All of lore.kernel.org
 help / color / mirror / Atom feed
From: Jason Gunthorpe <jgg@nvidia.com>
To: Tony Krowiak <akrowiak@linux.ibm.com>
Cc: linux-s390@vger.kernel.org, linux-kernel@vger.kernel.org,
	borntraeger@de.ibm.com, cohuck@redhat.com,
	pasic@linux.vnet.ibm.com, jjherne@linux.ibm.com,
	alex.williamson@redhat.com, kwankhede@nvidia.com
Subject: Re: [PATCH v3 2/2] s390/vfio-ap: control access to PQAP(AQIC) interception handler
Date: Wed, 19 May 2021 20:22:02 -0300	[thread overview]
Message-ID: <20210519232202.GV1002214@nvidia.com> (raw)
In-Reply-To: <8c93c29a-e223-ac9a-5b54-7329587084c9@linux.ibm.com>

On Wed, May 19, 2021 at 07:04:46PM -0400, Tony Krowiak wrote:
> 
> 
> On 5/19/21 12:16 PM, Jason Gunthorpe wrote:
> > On Wed, May 19, 2021 at 11:39:21AM -0400, Tony Krowiak wrote:
> > 
> > > @@ -287,13 +289,17 @@ static int handle_pqap(struct kvm_vcpu *vcpu)
> > >   	if (!(vcpu->arch.sie_block->eca & ECA_AIV))
> > >   		return -EOPNOTSUPP;
> > > -	apqn = vcpu->run->s.regs.gprs[0] & 0xffff;
> > > -	mutex_lock(&matrix_dev->lock);
> > > +	rcu_read_lock();
> > > +	pqap_module_hook = rcu_dereference(vcpu->kvm->arch.crypto.pqap_hook);
> > > +	if (!pqap_module_hook) {
> > > +		rcu_read_unlock();
> > > +		goto set_status;
> > > +	}
> > > -	if (!vcpu->kvm->arch.crypto.pqap_hook)
> > > -		goto out_unlock;
> > > -	matrix_mdev = container_of(vcpu->kvm->arch.crypto.pqap_hook,
> > > -				   struct ap_matrix_mdev, pqap_hook);
> > > +	matrix_mdev = pqap_module_hook->data;
> > > +	rcu_read_unlock();
> > > +	mutex_lock(&matrix_dev->lock);
> > The matrix_mdev pointer was extracted from the pqap_module_hook,
> > but now there is nothing protecting it since the rcu was dropped and
> > it gets freed in vfio_ap_mdev_remove.
> 
> Therein lies the rub. We can't hold the rcu_read_lock across the
> entire time that the interception is being processed because of
> wait conditions in the interception handler. Regardless of whether
> the pointer to the matrix_mdev is retrieved as the container of
> or extracted from the pqap_hook, there is nothing protecting it
> and there appears to be no way to do so using RCU.

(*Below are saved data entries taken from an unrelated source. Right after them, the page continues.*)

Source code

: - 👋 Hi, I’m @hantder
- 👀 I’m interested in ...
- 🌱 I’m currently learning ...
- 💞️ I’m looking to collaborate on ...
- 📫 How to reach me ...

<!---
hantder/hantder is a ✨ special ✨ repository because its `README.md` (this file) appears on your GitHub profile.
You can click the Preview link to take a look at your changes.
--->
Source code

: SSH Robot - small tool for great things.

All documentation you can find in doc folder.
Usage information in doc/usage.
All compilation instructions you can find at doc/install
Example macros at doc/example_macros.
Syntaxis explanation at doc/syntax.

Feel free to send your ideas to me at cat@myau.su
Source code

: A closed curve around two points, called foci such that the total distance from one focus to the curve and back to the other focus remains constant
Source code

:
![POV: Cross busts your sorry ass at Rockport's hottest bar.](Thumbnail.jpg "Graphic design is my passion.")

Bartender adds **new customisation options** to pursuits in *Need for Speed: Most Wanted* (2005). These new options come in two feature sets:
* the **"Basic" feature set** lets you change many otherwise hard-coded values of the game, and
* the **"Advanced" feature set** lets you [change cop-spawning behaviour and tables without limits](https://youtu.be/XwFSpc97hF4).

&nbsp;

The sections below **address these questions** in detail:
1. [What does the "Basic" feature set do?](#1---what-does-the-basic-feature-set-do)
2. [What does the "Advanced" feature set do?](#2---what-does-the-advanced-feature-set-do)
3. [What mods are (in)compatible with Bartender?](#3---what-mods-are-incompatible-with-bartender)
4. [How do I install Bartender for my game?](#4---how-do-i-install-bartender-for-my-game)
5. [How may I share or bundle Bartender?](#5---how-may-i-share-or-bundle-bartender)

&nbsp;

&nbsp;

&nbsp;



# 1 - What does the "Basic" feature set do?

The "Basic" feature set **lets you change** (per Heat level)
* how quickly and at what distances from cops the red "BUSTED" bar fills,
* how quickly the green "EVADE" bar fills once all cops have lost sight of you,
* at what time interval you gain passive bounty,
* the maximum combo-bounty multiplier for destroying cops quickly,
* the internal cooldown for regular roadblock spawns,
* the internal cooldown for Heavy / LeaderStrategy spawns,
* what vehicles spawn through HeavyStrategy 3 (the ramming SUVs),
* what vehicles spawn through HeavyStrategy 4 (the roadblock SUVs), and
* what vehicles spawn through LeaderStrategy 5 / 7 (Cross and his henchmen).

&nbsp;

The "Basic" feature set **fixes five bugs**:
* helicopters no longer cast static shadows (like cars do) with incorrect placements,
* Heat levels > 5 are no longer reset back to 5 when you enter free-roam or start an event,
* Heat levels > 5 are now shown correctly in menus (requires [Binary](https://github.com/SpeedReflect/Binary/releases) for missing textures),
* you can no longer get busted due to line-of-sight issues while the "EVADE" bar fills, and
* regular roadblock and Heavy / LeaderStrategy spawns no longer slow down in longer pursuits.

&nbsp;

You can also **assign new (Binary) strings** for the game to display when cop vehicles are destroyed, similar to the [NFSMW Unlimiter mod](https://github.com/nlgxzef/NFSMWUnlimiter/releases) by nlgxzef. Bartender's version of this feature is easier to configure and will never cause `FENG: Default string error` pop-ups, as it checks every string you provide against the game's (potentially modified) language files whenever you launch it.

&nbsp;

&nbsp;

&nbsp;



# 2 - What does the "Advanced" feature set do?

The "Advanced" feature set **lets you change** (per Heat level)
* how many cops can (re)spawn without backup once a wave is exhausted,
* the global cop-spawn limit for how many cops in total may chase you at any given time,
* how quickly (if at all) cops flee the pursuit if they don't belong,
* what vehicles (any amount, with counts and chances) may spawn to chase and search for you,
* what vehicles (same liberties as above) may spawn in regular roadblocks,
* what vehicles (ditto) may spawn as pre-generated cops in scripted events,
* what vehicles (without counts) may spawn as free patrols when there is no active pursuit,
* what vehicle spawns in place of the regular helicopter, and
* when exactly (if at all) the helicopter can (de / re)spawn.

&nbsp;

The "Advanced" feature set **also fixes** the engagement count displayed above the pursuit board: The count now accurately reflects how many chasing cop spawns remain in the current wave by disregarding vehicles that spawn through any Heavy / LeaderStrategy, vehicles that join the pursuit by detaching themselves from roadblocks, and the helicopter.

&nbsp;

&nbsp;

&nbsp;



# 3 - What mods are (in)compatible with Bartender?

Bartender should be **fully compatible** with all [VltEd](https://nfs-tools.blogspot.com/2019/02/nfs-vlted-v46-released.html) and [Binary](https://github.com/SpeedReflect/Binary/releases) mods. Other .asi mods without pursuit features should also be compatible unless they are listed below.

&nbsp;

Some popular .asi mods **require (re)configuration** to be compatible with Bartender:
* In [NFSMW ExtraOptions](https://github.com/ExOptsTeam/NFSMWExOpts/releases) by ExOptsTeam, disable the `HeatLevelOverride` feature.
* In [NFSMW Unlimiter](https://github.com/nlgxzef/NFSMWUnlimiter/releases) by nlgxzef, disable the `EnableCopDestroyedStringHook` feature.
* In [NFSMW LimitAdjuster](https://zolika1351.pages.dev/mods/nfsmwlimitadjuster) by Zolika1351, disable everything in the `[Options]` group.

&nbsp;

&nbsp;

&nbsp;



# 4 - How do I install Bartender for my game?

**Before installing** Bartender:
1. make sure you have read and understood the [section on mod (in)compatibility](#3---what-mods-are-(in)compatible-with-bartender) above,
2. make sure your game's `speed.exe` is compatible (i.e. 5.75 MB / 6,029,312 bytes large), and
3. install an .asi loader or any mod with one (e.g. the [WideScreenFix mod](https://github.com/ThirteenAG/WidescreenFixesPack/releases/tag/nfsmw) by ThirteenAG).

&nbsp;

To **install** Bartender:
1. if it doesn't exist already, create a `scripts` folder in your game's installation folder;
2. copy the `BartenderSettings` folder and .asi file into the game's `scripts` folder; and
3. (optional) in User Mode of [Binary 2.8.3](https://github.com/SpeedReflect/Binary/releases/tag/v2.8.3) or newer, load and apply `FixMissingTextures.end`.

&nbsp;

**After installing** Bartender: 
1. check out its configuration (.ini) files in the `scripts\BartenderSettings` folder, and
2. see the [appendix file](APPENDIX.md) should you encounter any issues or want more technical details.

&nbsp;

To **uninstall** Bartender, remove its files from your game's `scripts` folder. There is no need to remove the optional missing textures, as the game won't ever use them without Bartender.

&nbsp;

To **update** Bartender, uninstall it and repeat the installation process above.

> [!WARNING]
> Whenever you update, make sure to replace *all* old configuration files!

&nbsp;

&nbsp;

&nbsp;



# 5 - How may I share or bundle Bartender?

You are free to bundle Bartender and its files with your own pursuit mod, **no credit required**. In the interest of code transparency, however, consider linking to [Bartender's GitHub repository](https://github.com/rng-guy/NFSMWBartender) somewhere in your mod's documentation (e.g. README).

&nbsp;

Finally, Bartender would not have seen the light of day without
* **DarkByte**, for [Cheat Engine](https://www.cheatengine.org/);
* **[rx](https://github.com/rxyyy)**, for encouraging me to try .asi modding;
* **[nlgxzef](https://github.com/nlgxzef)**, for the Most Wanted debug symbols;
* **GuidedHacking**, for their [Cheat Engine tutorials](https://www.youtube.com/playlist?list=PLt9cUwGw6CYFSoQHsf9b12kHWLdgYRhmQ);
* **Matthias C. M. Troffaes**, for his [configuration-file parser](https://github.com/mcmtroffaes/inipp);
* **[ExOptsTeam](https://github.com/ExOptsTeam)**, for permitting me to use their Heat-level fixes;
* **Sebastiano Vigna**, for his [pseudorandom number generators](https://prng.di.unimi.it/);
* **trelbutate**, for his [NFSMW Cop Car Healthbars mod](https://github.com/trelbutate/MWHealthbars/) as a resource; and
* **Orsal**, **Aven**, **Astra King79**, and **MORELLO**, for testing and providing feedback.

RCU is a lock that should only be used for highly performance
sensitive read work loads. It eliminates one atomic from a lock, but
if you go on to immediately do something like try_module_get, which
has an atomic inside, the whole thing is pointless (assuming
try_module_get was even the right thing to do)

Use a simple sleepable rwsem around the whole thing and forget about
the module_get. Hold the write side when NULL'ing the pointer.

> > And, again, module locking doesn't prevent vfio_ap_mdev_remove() from
> > being called. None of these patches should be combining module locking
> > with RCU.
> 
> Is there any other way besides user interaction with the mdev's
> sysfs remove interface for the remove callback to get invoked?

There are more options after my re-organizing series.

But I'm not sure why you ask in response to my point about module
locking? Module locking is not really related to sysfs.

> If I try to remove the mdev using the sysfs interface while the
> mdev fd is still open by the guest, the remove hangs until the
> fd is closed.

Yes, it will wait when the vfio_device is being destroyed.

> That being the case, the mdev release callback will get invoked
> prior to the remove callback being invoked which renders this whole
> debate moot. What am I missing here?

AFAICT the control flow is such that release can immediately move on
to remove on the same CPU without an additional synchronization. So
the kfree can still race with the above.

But the more I look at this the wonkier it is.. The real issue is not
the matrix_mdev, it is the whole vcpu->kvm->arch.crypto.pqap_hook

This is nonesense too:

	if (vcpu->kvm->arch.crypto.pqap_hook) {
		if (!try_module_get(vcpu->kvm->arch.crypto.pqap_hook->owner))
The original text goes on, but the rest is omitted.